[ABOUT THIS TASK]:
Of the entries below, restate word for word only the section that runs from the line with "So that *agreement" to the line with "the scenario interesting.", counting both ends.

• • • •

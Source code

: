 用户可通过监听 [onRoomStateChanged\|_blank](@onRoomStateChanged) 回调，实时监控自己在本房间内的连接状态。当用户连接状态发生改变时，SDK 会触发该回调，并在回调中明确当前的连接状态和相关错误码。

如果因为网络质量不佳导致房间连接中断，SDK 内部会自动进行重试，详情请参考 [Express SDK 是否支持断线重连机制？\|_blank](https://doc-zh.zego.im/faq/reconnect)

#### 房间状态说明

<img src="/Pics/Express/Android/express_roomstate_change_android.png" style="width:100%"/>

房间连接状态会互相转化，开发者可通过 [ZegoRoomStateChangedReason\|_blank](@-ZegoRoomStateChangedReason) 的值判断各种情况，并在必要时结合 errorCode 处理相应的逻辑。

• • • •

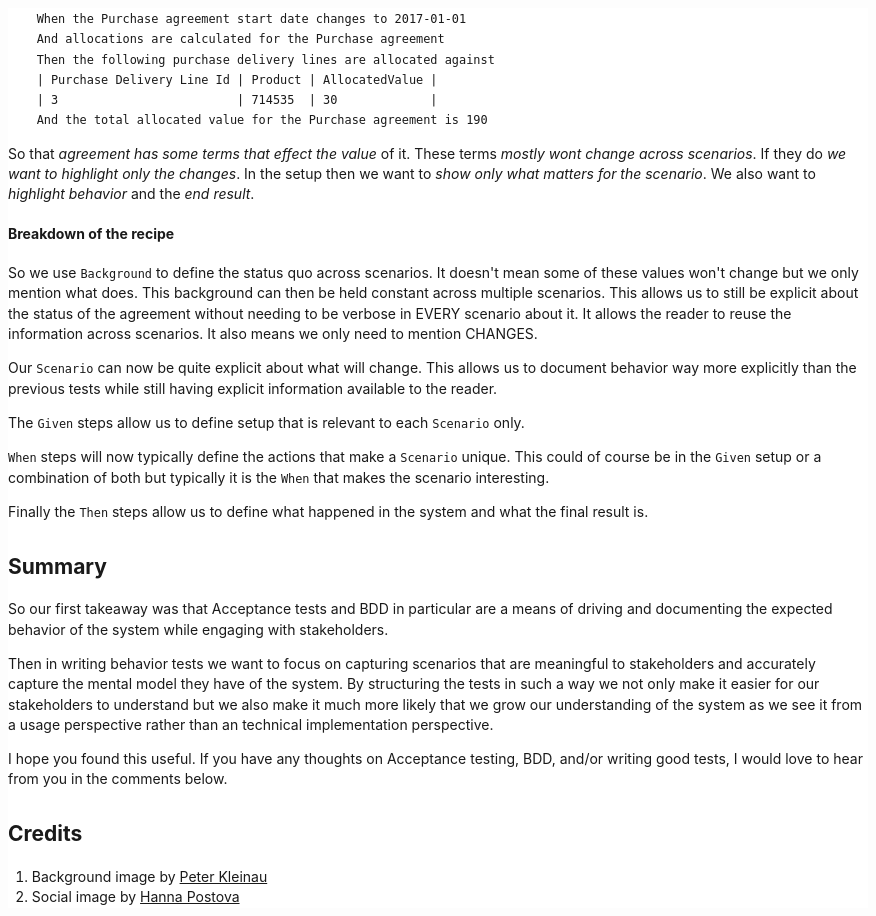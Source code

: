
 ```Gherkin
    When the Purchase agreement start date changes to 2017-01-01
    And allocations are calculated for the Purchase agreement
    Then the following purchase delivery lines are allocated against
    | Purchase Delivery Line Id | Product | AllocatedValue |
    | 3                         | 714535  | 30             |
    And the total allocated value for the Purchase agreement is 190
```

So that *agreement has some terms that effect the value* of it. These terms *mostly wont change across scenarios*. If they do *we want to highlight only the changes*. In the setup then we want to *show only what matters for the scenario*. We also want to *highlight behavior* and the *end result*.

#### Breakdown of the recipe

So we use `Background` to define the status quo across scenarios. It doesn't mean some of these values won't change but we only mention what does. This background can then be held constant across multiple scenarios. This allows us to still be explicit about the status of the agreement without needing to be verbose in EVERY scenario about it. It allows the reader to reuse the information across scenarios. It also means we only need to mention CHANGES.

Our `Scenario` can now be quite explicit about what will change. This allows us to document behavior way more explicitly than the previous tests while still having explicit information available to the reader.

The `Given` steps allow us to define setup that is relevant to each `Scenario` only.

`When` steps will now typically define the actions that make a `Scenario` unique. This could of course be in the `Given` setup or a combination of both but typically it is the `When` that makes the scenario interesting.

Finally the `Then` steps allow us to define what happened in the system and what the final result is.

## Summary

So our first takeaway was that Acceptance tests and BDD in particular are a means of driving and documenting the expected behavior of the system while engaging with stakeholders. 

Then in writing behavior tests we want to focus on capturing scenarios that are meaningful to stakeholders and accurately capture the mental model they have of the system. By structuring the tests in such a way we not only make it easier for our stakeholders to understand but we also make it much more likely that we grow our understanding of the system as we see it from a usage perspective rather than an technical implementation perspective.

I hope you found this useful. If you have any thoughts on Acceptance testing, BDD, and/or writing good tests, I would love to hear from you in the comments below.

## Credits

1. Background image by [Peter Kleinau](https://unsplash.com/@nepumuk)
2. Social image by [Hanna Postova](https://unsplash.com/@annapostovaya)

• • • •

[SOLUTION TO THIS EXERCISE]:
So that *agreement has some terms that effect the value* of it. These terms *mostly wont change across scenarios*. If they do *we want to highlight only the changes*. In the setup then we want to *show only what matters for the scenario*. We also want to *highlight behavior* and the *end result*.

#### Breakdown of the recipe

So we use `Background` to define the status quo across scenarios. It doesn't mean some of these values won't change but we only mention what does. This background can then be held constant across multiple scenarios. This allows us to still be explicit about the status of the agreement without needing to be verbose in EVERY scenario about it. It allows the reader to reuse the information across scenarios. It also means we only need to mention CHANGES.

Our `Scenario` can now be quite explicit about what will change. This allows us to document behavior way more explicitly than the previous tests while still having explicit information available to the reader.

The `Given` steps allow us to define setup that is relevant to each `Scenario` only.

`When` steps will now typically define the actions that make a `Scenario` unique. This could of course be in the `Given` setup or a combination of both but typically it is the `When` that makes the scenario interesting.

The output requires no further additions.